- [Task requirements]: Would you repeat exactly the part of the listing below that runs from the line containing "[OneIndex]: https://github.com/0oVicero0/oneindex" down to the line containing "the production server.", inclusive, and nothing else?

- [Data section]:
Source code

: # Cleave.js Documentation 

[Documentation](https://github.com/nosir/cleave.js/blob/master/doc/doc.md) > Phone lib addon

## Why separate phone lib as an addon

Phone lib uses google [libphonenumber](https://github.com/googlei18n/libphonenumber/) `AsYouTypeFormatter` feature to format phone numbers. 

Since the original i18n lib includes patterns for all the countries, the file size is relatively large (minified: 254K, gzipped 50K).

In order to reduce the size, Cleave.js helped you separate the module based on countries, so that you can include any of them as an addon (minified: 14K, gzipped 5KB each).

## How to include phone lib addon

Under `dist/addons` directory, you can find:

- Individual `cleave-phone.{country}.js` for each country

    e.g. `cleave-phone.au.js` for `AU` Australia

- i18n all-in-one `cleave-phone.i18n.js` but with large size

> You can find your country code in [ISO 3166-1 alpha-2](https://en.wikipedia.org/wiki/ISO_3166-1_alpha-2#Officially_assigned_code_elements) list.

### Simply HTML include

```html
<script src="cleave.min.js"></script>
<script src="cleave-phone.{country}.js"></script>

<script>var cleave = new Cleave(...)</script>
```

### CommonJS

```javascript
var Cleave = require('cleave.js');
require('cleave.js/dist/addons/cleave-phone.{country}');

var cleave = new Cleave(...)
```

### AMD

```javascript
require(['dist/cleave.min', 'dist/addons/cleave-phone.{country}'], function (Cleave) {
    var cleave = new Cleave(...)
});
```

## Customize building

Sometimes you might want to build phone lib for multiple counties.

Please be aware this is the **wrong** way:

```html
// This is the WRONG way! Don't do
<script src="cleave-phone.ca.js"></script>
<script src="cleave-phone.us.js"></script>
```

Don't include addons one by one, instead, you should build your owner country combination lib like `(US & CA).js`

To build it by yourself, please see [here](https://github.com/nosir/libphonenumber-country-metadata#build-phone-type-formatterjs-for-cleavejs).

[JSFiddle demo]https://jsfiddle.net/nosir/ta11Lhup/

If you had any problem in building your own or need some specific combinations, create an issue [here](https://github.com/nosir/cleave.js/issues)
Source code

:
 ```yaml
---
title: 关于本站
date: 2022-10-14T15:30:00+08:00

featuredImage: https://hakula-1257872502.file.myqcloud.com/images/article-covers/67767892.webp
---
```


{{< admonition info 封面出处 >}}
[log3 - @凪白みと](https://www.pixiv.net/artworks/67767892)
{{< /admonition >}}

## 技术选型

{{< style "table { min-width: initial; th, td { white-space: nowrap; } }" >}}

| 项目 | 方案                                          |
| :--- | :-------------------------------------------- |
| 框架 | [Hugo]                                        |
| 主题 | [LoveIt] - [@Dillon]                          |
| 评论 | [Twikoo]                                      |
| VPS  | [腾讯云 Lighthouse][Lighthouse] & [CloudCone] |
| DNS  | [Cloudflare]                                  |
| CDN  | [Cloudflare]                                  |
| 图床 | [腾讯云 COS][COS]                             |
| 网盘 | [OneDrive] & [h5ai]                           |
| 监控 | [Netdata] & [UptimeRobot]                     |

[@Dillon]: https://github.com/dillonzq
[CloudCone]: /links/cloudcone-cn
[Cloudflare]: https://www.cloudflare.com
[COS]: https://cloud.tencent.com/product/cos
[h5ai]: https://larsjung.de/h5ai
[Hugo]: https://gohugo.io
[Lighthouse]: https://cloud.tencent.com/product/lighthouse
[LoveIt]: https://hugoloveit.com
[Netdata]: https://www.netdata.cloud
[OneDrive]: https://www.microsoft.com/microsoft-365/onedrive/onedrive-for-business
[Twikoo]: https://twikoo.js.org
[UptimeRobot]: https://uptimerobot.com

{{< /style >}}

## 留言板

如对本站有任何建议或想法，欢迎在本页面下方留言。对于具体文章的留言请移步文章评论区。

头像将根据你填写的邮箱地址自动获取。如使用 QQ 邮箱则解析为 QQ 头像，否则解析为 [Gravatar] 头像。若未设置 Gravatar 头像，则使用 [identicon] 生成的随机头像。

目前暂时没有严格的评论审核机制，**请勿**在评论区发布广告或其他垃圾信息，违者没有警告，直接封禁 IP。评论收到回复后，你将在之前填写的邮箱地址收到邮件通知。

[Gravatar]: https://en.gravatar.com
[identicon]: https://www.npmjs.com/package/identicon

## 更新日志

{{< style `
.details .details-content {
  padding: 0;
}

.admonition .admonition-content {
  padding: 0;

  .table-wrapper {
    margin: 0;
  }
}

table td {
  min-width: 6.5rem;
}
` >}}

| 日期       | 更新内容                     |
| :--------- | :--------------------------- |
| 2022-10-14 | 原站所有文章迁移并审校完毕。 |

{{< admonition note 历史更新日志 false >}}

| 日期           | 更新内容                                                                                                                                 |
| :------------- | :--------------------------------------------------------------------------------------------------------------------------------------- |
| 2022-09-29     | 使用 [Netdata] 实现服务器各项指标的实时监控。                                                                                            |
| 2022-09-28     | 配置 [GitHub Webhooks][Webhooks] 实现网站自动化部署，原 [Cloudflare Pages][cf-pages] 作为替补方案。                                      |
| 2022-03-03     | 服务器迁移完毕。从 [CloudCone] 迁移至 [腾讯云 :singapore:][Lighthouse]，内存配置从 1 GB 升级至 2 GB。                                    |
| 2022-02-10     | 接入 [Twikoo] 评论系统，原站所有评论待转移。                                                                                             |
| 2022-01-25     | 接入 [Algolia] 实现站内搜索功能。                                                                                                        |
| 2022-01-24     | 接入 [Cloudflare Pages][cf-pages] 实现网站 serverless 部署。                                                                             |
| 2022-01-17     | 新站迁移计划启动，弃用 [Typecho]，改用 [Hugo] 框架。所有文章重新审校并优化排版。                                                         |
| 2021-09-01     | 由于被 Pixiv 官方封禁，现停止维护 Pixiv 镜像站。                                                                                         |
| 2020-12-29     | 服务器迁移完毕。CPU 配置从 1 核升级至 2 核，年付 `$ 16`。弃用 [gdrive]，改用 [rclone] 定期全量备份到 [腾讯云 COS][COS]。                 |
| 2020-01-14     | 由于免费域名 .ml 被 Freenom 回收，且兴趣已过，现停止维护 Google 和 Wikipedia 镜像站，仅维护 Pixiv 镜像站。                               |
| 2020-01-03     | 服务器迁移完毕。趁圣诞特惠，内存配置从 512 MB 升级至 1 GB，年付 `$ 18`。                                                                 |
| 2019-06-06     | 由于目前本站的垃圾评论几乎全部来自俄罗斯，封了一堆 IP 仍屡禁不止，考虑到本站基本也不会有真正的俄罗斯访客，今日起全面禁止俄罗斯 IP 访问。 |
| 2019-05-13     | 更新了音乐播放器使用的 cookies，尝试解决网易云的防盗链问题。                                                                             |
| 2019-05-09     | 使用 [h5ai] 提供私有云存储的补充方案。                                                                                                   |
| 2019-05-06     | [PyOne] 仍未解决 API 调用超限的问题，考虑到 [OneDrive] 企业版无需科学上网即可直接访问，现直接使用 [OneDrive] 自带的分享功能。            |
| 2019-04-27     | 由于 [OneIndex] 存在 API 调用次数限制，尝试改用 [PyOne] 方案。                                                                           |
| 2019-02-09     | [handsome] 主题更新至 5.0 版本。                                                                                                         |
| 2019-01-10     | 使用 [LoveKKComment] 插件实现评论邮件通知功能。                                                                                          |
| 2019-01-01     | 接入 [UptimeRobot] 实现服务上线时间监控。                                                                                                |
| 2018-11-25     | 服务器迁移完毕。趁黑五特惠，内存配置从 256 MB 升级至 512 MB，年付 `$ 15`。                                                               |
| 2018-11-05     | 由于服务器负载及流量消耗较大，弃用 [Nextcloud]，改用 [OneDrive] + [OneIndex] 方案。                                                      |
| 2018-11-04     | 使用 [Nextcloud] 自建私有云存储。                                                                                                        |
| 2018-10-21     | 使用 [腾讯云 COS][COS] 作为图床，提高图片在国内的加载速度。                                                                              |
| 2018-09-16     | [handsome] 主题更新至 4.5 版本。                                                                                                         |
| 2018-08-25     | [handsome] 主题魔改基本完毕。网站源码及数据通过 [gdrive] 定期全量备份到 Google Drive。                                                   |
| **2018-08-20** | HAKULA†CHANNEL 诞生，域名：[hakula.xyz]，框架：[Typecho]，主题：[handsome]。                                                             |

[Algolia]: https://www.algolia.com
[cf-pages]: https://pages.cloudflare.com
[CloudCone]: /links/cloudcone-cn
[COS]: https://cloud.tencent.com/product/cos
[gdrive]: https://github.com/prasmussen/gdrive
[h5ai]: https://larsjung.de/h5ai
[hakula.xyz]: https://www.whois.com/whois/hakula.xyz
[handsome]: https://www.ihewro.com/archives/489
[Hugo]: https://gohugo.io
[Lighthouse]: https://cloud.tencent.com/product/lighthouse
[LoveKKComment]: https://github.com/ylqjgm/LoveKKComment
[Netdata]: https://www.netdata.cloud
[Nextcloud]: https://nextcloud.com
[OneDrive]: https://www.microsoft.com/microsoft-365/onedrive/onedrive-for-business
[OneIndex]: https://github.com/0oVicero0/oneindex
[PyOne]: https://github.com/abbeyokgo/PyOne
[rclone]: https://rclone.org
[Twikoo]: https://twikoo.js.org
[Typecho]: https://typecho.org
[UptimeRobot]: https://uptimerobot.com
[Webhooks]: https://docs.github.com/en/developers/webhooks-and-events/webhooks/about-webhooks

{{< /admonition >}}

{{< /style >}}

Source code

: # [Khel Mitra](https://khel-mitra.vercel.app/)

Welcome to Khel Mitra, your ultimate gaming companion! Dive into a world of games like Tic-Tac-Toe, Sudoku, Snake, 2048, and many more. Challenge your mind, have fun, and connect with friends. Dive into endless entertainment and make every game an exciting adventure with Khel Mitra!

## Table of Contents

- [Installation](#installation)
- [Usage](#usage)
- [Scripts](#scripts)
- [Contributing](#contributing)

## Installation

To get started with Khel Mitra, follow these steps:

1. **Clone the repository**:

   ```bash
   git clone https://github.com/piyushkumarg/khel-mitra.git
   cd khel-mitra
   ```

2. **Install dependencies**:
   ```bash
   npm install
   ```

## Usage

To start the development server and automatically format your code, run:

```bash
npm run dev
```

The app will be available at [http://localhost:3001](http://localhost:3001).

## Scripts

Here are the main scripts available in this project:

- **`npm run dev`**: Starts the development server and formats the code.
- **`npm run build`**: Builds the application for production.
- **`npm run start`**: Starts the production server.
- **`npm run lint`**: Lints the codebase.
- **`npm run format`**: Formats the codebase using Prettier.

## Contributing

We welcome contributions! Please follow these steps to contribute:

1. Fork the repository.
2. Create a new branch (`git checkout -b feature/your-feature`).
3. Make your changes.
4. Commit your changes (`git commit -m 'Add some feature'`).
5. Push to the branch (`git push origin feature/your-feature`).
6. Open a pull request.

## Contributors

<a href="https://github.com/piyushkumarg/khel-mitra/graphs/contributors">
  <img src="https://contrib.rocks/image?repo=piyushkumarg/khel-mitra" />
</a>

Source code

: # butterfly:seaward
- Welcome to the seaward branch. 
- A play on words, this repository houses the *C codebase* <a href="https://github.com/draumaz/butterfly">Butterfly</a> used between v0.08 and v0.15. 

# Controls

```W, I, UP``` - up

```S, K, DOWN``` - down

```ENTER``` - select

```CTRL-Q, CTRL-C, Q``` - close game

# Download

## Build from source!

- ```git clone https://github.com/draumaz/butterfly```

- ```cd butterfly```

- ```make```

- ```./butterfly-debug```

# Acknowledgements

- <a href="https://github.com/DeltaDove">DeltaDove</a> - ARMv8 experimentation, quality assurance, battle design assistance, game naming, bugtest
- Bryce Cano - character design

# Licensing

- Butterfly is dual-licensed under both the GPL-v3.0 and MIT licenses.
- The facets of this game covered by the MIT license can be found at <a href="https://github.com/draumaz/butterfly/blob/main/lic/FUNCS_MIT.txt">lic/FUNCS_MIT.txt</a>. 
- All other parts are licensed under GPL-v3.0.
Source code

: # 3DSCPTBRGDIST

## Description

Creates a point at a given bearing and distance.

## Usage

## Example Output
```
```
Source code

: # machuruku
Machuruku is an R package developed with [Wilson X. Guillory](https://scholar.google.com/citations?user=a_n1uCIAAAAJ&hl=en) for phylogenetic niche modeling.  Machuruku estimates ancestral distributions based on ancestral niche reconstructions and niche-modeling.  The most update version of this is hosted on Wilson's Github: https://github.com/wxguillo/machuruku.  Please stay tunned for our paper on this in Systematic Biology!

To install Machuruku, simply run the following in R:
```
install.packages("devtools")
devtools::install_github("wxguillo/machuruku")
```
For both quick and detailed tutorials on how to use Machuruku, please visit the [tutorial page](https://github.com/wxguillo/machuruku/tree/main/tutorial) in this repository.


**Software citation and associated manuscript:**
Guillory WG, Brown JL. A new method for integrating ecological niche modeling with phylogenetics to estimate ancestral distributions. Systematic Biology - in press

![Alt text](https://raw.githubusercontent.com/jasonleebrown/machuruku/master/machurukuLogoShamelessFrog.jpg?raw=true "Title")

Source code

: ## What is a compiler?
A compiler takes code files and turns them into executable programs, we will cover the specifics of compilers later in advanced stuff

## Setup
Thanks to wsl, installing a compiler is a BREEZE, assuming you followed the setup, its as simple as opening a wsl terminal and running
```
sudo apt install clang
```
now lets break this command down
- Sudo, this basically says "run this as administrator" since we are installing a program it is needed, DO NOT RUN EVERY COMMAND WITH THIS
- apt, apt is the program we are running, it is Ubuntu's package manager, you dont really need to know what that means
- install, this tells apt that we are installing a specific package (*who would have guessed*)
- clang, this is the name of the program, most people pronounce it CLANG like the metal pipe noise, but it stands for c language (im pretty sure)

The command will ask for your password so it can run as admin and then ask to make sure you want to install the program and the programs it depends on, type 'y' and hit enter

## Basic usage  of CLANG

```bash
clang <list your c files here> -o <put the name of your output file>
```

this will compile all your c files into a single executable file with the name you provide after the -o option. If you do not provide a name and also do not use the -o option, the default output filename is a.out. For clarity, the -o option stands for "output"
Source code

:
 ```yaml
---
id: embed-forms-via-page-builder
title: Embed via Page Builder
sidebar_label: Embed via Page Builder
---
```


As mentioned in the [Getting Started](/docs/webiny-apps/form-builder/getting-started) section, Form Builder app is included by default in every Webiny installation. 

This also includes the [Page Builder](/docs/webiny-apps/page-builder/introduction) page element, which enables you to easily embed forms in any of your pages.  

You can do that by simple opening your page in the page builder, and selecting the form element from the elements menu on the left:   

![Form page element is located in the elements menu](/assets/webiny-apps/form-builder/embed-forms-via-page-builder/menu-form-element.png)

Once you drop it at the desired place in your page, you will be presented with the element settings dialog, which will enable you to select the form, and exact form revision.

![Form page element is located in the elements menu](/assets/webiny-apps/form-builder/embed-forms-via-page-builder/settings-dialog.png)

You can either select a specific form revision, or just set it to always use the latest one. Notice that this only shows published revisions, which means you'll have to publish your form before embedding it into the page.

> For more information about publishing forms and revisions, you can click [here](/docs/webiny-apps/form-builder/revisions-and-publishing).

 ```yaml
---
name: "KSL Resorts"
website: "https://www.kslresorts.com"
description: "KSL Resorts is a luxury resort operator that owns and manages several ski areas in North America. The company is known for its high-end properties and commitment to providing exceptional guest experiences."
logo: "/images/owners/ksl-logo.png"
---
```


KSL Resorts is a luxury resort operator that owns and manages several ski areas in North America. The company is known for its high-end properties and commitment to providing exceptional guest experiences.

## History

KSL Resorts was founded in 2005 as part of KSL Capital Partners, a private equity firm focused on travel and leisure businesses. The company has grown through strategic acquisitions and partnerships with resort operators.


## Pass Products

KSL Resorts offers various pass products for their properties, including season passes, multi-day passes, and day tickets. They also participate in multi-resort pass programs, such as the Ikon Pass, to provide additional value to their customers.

- [Response area]:
[OneIndex]: https://github.com/0oVicero0/oneindex
[PyOne]: https://github.com/abbeyokgo/PyOne
[rclone]: https://rclone.org
[Twikoo]: https://twikoo.js.org
[Typecho]: https://typecho.org
[UptimeRobot]: https://uptimerobot.com
[Webhooks]: https://docs.github.com/en/developers/webhooks-and-events/webhooks/about-webhooks

{{< /admonition >}}

{{< /style >}}

Source code

: # [Khel Mitra](https://khel-mitra.vercel.app/)

Welcome to Khel Mitra, your ultimate gaming companion! Dive into a world of games like Tic-Tac-Toe, Sudoku, Snake, 2048, and many more. Challenge your mind, have fun, and connect with friends. Dive into endless entertainment and make every game an exciting adventure with Khel Mitra!

## Table of Contents

- [Installation](#installation)
- [Usage](#usage)
- [Scripts](#scripts)
- [Contributing](#contributing)

## Installation

To get started with Khel Mitra, follow these steps:

1. **Clone the repository**:

   ```bash
   git clone https://github.com/piyushkumarg/khel-mitra.git
   cd khel-mitra
   ```

2. **Install dependencies**:
   ```bash
   npm install
   ```

## Usage

To start the development server and automatically format your code, run:

```bash
npm run dev
```

The app will be available at [http://localhost:3001](http://localhost:3001).

## Scripts

Here are the main scripts available in this project:

- **`npm run dev`**: Starts the development server and formats the code.
- **`npm run build`**: Builds the application for production.
- **`npm run start`**: Starts the production server.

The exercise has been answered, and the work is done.